Much to my amusement the girls who had arrived a few hours before me had spent their morning walking around trying to find accommodation and had not come up trumps. All four of us waited for the once hourly bus out to the middle of nowhere, so as to stay at this hostel that was literally in the middle of a field. After Naples it was refreshing to have some fresh air and watch the pheasants strutting about the place. Ironically fresh air was what I needed most between having a room mate that smoked weed in our dorm and another guy that had the worst toe jam on the planet ... I am talking make you gag stuff here.

Not much happened here at Bologna, a few churches and a tower that is on a lean, man it took the Italians a couple of goes to learn about consolidation thats for sure. After two days it was back on the train to Rimini and for one of the best Hostels to date go to the Sunflower. The train trip was spent dodging strange guys showing us readings in English they had written down from god knows where and races along the platform when the train stopped from one carriage door and back again before the train left. Yeah don't know what I would have done if I got left behind okay.


Rimini was cool, basically kicked back on the beach and finally got rid of that London tan… yah! Our hostel had a bar with a happy hour that had started at the whim of the Argentinean manager.


Now traveling with three girls has the benefits of any guy trying to chat them up in that he also has to ply you with the same free drinks.
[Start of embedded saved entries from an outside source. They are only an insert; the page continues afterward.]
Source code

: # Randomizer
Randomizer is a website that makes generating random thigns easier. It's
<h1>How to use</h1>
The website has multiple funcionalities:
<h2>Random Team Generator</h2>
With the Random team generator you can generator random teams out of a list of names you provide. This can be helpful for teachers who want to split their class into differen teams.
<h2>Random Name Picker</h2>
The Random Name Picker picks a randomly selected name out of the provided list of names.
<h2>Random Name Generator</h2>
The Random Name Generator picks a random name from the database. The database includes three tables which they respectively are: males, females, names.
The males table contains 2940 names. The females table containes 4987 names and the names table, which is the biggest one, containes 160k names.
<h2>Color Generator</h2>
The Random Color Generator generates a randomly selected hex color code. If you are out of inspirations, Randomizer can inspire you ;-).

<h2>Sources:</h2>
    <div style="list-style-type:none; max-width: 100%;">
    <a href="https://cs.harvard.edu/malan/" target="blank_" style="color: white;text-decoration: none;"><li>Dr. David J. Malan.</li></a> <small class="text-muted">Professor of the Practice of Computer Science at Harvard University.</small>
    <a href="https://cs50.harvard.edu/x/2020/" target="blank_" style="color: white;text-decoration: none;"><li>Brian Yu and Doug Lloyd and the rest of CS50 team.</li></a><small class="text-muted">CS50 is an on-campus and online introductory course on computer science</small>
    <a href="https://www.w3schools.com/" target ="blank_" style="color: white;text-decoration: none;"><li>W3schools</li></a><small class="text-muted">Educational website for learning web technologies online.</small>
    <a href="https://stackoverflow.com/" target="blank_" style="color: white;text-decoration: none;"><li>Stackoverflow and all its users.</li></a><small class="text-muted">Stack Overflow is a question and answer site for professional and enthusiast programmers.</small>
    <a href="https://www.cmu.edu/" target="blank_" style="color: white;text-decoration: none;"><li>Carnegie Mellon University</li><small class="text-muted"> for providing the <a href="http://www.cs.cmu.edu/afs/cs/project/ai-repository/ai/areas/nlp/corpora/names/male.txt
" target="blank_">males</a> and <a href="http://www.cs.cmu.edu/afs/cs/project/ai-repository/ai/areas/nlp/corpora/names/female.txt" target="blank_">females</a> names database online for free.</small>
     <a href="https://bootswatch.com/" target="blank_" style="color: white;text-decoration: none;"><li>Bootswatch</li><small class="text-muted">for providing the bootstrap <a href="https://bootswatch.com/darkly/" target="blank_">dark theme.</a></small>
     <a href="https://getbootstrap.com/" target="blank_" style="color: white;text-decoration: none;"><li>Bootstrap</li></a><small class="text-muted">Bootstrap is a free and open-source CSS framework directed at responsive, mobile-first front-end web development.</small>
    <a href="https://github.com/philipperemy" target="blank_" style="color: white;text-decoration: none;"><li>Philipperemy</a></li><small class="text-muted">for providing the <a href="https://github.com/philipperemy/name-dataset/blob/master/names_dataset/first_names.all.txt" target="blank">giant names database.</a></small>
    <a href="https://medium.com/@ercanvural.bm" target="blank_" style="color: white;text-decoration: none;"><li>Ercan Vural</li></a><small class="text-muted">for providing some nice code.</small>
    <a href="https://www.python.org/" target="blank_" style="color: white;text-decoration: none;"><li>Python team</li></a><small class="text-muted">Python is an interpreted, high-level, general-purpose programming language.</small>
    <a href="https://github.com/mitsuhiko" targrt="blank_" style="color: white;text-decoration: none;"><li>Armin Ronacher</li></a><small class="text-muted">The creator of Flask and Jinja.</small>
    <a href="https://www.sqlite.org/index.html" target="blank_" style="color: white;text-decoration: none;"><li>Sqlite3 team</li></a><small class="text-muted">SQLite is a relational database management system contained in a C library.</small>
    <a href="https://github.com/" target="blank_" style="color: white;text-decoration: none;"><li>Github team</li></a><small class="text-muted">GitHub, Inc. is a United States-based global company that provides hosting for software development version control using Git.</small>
Before I knew it shots where going left right and center followed by cheap beers, Elisabeth was off to bed and Rayen, Ulrika and myself were piled into the hostel tour van with this crazy South American that went by the name of Martini. He took us to a night club in town of course via the sister hostel first for more shots. A very fun night was had even if we lost our room key that had a 20 dollar deposit on it.


After four days of Kiwi roasting on the beach the team was off to Venice to wander around the maze of streets and canals. My main aim was to get a train to Slovenia and then on to Split to meet up with the girls again. When I got to the ticket office I was given the great news that the only train arrived at 2am in Ljubljana. That will have to do I said and was pretty happy when Ulrika offered me her sleeping mat she called Mr T as it made her back pack look like a "T" when she had it strapped on top. With that it was goodbye to the girls and on the night train to sleep in the train station.